By Rebecca Lurie
Black History Month is here — and we must declare Black Lives Matter well beyond any one month.
Dr. Phil Thompson shares some important facts and insights in a recent article in the New Labor Forum, “The Future of Urban Populism: Will Cities Turn the Political Tide?“ He clearly lays out that the generations of inequality and disparate opportunities between the races stems from capitalism and its use of race as a tool to create and maintain the underclass, slavery, disenfranchisement, mass incarceration, poverty, low mortality rates and economic injustice.
Thompson identifies all the challenges for a new progressivism, and yet notes that, “…change is very possible. There are already hundreds, if not thousands, of small initiatives underway in cities to disrupt or reverse these dominant negative trends.” He then challenges us to make a movement of these efforts.

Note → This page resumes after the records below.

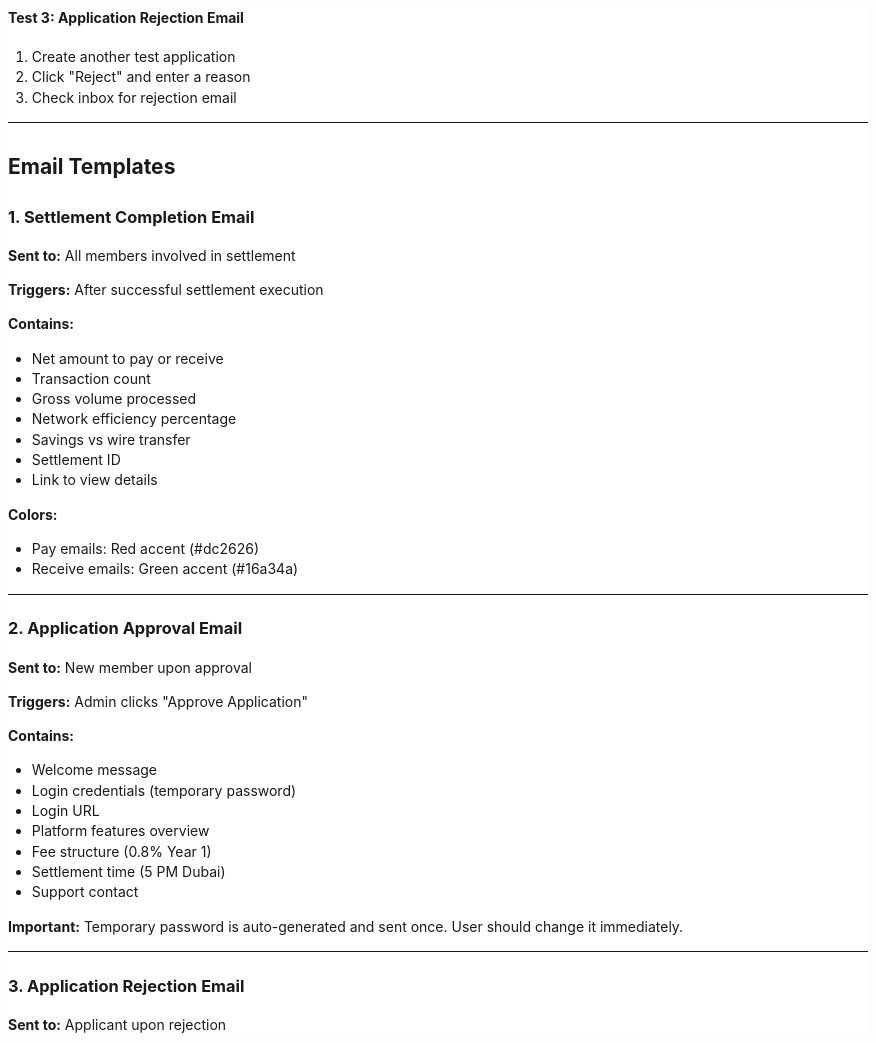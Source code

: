 #### Test 3: Application Rejection Email

1. Create another test application
2. Click "Reject" and enter a reason
3. Check inbox for rejection email

---

## Email Templates

### 1. Settlement Completion Email

**Sent to:** All members involved in settlement

**Triggers:** After successful settlement execution

**Contains:**
- Net amount to pay or receive
- Transaction count
- Gross volume processed
- Network efficiency percentage
- Savings vs wire transfer
- Settlement ID
- Link to view details

**Colors:**
- Pay emails: Red accent (#dc2626)
- Receive emails: Green accent (#16a34a)

---

### 2. Application Approval Email

**Sent to:** New member upon approval

**Triggers:** Admin clicks "Approve Application"

**Contains:**
- Welcome message
- Login credentials (temporary password)
- Login URL
- Platform features overview
- Fee structure (0.8% Year 1)
- Settlement time (5 PM Dubai)
- Support contact

**Important:** Temporary password is auto-generated and sent once. User should change it immediately.

---

### 3. Application Rejection Email

**Sent to:** Applicant upon rejection
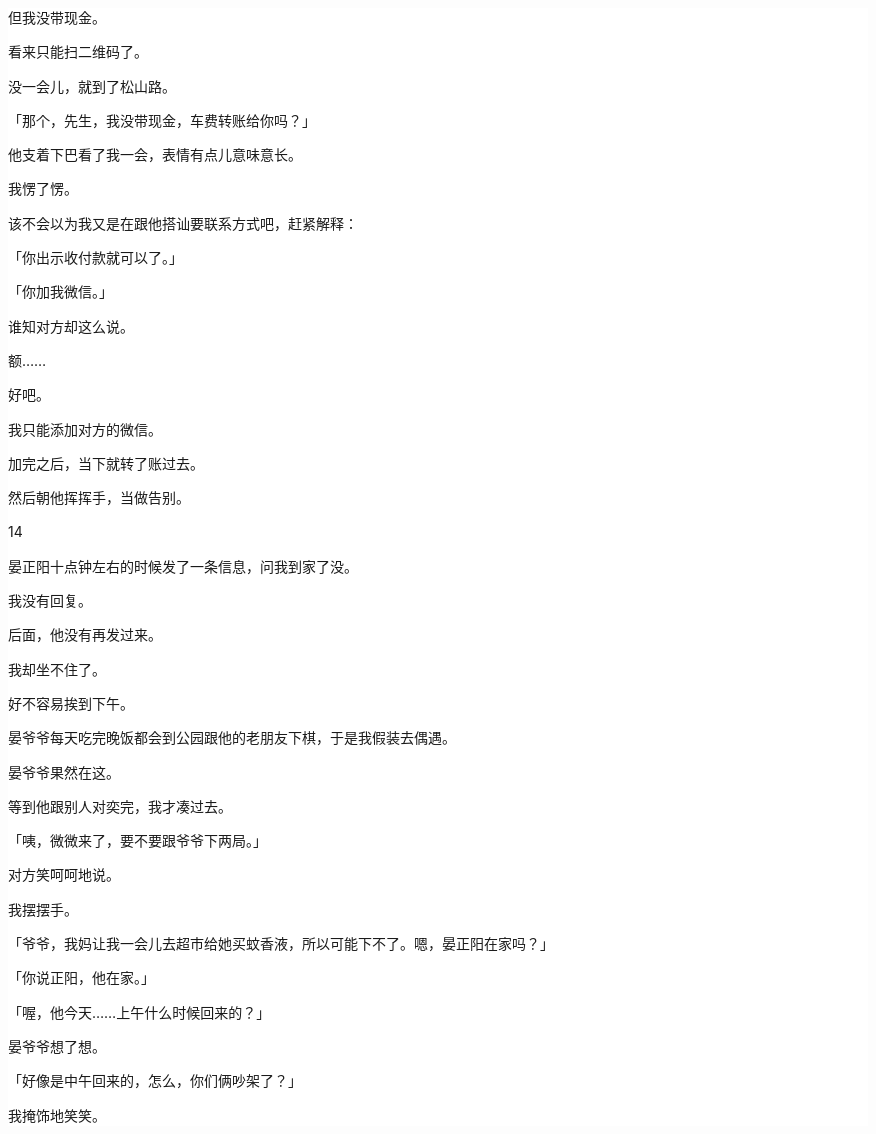 但我没带现金。

看来只能扫二维码了。

没一会儿，就到了松山路。

「那个，先生，我没带现金，车费转账给你吗？」

他支着下巴看了我一会，表情有点儿意味意长。

我愣了愣。

该不会以为我又是在跟他搭讪要联系方式吧，赶紧解释：

「你出示收付款就可以了。」

「你加我微信。」

谁知对方却这么说。

额……

好吧。

我只能添加对方的微信。

加完之后，当下就转了账过去。

然后朝他挥挥手，当做告别。

14

晏正阳十点钟左右的时候发了一条信息，问我到家了没。

我没有回复。

后面，他没有再发过来。

我却坐不住了。

好不容易挨到下午。

晏爷爷每天吃完晚饭都会到公园跟他的老朋友下棋，于是我假装去偶遇。

晏爷爷果然在这。

等到他跟别人对奕完，我才凑过去。

「咦，微微来了，要不要跟爷爷下两局。」

对方笑呵呵地说。

我摆摆手。

「爷爷，我妈让我一会儿去超市给她买蚊香液，所以可能下不了。嗯，晏正阳在家吗？」

「你说正阳，他在家。」

「喔，他今天……上午什么时候回来的？」

晏爷爷想了想。

「好像是中午回来的，怎么，你们俩吵架了？」

我掩饰地笑笑。
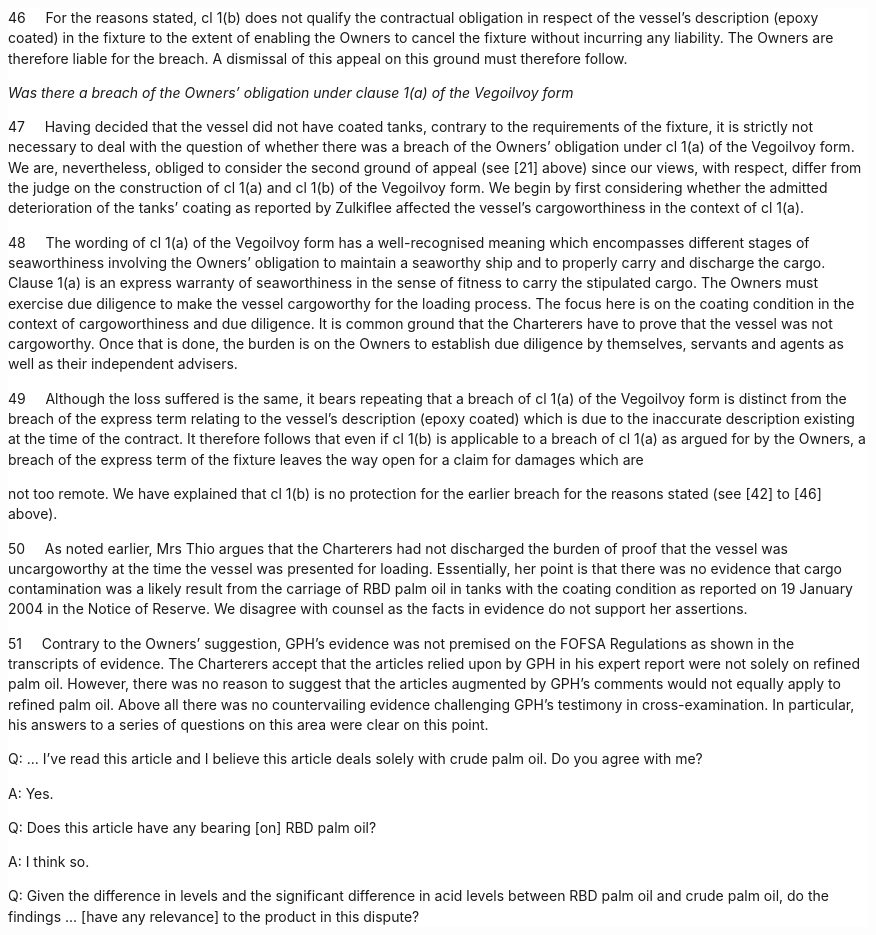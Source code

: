 46     For the reasons stated, cl 1(b) does not qualify the contractual obligation in respect of the vessel’s description (epoxy coated) in the fixture to the extent of enabling the Owners to cancel the fixture without incurring any liability. The Owners are therefore liable for the breach. A dismissal of this appeal on this ground must therefore follow. 

_Was there a breach of the Owners’ obligation under clause 1(a) of the Vegoilvoy form_ 

47     Having decided that the vessel did not have coated tanks, contrary to the requirements of the fixture, it is strictly not necessary to deal with the question of whether there was a breach of the Owners’ obligation under cl 1(a) of the Vegoilvoy form. We are, nevertheless, obliged to consider the second ground of appeal (see [21] above) since our views, with respect, differ from the judge on the construction of cl 1(a) and cl 1(b) of the Vegoilvoy form. We begin by first considering whether the admitted deterioration of the tanks’ coating as reported by Zulkiflee affected the vessel’s cargoworthiness in the context of cl 1(a). 

48     The wording of cl 1(a) of the Vegoilvoy form has a well-recognised meaning which encompasses different stages of seaworthiness involving the Owners’ obligation to maintain a seaworthy ship and to properly carry and discharge the cargo. Clause 1(a) is an express warranty of seaworthiness in the sense of fitness to carry the stipulated cargo. The Owners must exercise due diligence to make the vessel cargoworthy for the loading process. The focus here is on the coating condition in the context of cargoworthiness and due diligence. It is common ground that the Charterers have to prove that the vessel was not cargoworthy. Once that is done, the burden is on the Owners to establish due diligence by themselves, servants and agents as well as their independent advisers. 

49     Although the loss suffered is the same, it bears repeating that a breach of cl 1(a) of the Vegoilvoy form is distinct from the breach of the express term relating to the vessel’s description (epoxy coated) which is due to the inaccurate description existing at the time of the contract. It therefore follows that even if cl 1(b) is applicable to a breach of cl 1(a) as argued for by the Owners, a breach of the express term of the fixture leaves the way open for a claim for damages which are 


not too remote. We have explained that cl 1(b) is no protection for the earlier breach for the reasons stated (see [42] to [46] above). 

50     As noted earlier, Mrs Thio argues that the Charterers had not discharged the burden of proof that the vessel was uncargoworthy at the time the vessel was presented for loading. Essentially, her point is that there was no evidence that cargo contamination was a likely result from the carriage of RBD palm oil in tanks with the coating condition as reported on 19 January 2004 in the Notice of Reserve. We disagree with counsel as the facts in evidence do not support her assertions. 

51     Contrary to the Owners’ suggestion, GPH’s evidence was not premised on the FOFSA Regulations as shown in the transcripts of evidence. The Charterers accept that the articles relied upon by GPH in his expert report were not solely on refined palm oil. However, there was no reason to suggest that the articles augmented by GPH’s comments would not equally apply to refined palm oil. Above all there was no countervailing evidence challenging GPH’s testimony in cross-examination. In particular, his answers to a series of questions on this area were clear on this point. 

 Q: ... I’ve read this article and I believe this article deals solely with crude palm oil. Do you agree with me? 

 A: Yes. 

 Q: Does this article have any bearing [on] RBD palm oil? 

 A: I think so. 

 Q: Given the difference in levels and the significant difference in acid levels between RBD palm oil and crude palm oil, do the findings ... [have any relevance] to the product in this dispute? 
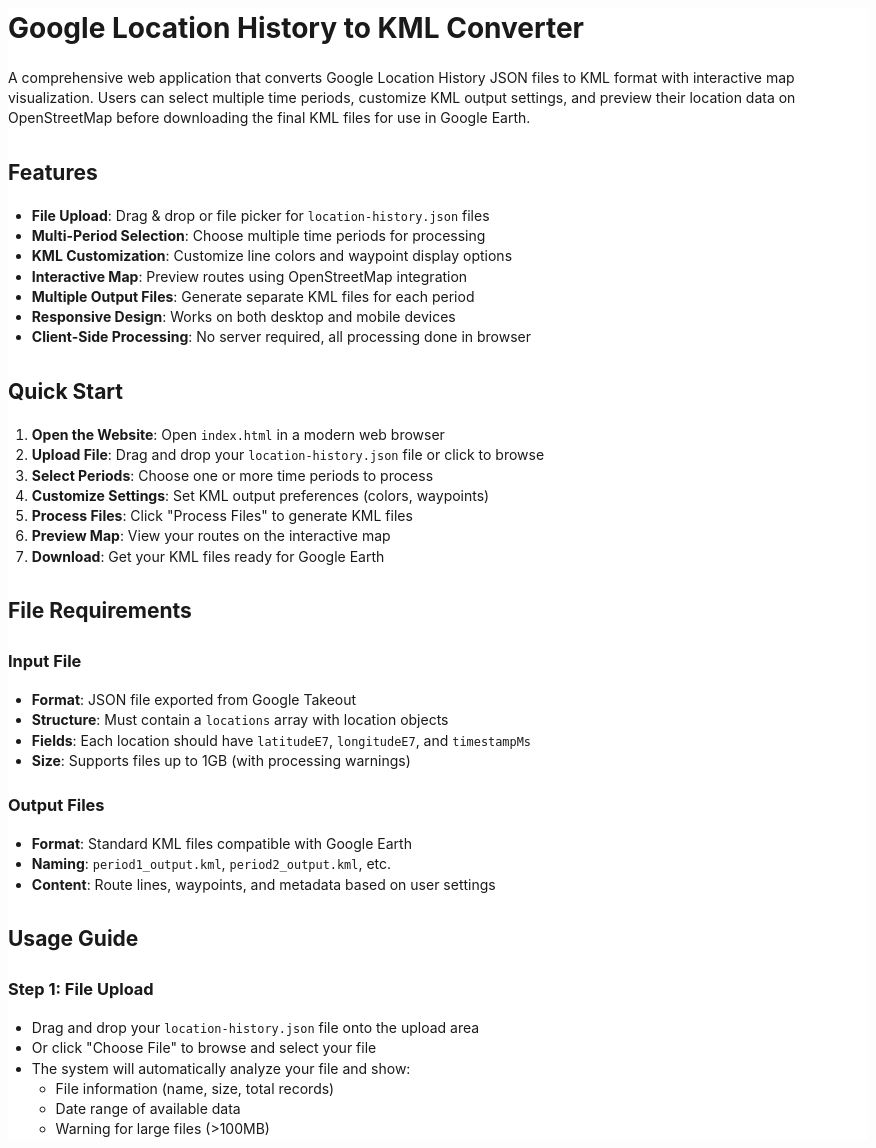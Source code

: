 # Google Location History to KML Converter

A comprehensive web application that converts Google Location History JSON files to KML format with interactive map visualization. Users can select multiple time periods, customize KML output settings, and preview their location data on OpenStreetMap before downloading the final KML files for use in Google Earth.

## Features

- **File Upload**: Drag & drop or file picker for `location-history.json` files
- **Multi-Period Selection**: Choose multiple time periods for processing
- **KML Customization**: Customize line colors and waypoint display options
- **Interactive Map**: Preview routes using OpenStreetMap integration
- **Multiple Output Files**: Generate separate KML files for each period
- **Responsive Design**: Works on both desktop and mobile devices
- **Client-Side Processing**: No server required, all processing done in browser

## Quick Start

1. **Open the Website**: Open `index.html` in a modern web browser
2. **Upload File**: Drag and drop your `location-history.json` file or click to browse
3. **Select Periods**: Choose one or more time periods to process
4. **Customize Settings**: Set KML output preferences (colors, waypoints)
5. **Process Files**: Click "Process Files" to generate KML files
6. **Preview Map**: View your routes on the interactive map
7. **Download**: Get your KML files ready for Google Earth

## File Requirements

### Input File
- **Format**: JSON file exported from Google Takeout
- **Structure**: Must contain a `locations` array with location objects
- **Fields**: Each location should have `latitudeE7`, `longitudeE7`, and `timestampMs`
- **Size**: Supports files up to 1GB (with processing warnings)

### Output Files
- **Format**: Standard KML files compatible with Google Earth
- **Naming**: `period1_output.kml`, `period2_output.kml`, etc.
- **Content**: Route lines, waypoints, and metadata based on user settings

## Usage Guide

### Step 1: File Upload
- Drag and drop your `location-history.json` file onto the upload area
- Or click "Choose File" to browse and select your file
- The system will automatically analyze your file and show:
  - File information (name, size, total records)
  - Date range of available data
  - Warning for large files (>100MB)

On the afternoon of Friday, February 24th, we will host a discussion that lays out the hope and possibilities that spring forth from struggle. At From Economic Crisis to Economic Democracy: Lessons and Strategies from Black Communities, we will hear how past experiences and current actions show how to create economic alternatives in the face of challenges — and how Black communities have forged solutions that are founded in economic democracy, where ownership and management belong to the workers and communities from which they spring.
Roger Green will speak on the movement being built in Central Brooklyn to forge a new economy. Jessica Gordon Nembhard will speak of the rich history and broad advances from African-American communities. Naceo Giles will speak as a Black worker-owner about his real-time experience on the ground in building his business. Dario Azzelini will bring forth stories from around the globe.
This month, five CUNY students graduated from Green Worker Academy, a 5-month community-based, black-led training program in the Bronx for teams that want to start a coop with a vision that embeds collaboration and shared wealth building into the strategy for good work. The students are forming the CUNY Co-op Project to create CUNY student-led businesses that can benefit their livelihood and the campus life where they exist. The first project they hope to achieve is a cafe — putting into practice solutions that grow from the crisis of need: need for good work, need for community solutions, need for collective engagement, need for collaborative experiences.
In honor of Black history and the birthday of WEB Du Bois, which is February 23rd, I turn to a quote by him, written in 1907, in his paper, “Economic Co-operation Among Negro Americans:”
“…we believe that every effort ought to be made to foster and emphasize present tendencies among Negroes toward co-operative effort and that the ideal of wide ownership of small capital and small accumulations among the many rather that the great riches among a few, should persistently be held…”
Rebecca Lurie is the Program Director for the Community and Worker Ownership Project at the Murphy Institute.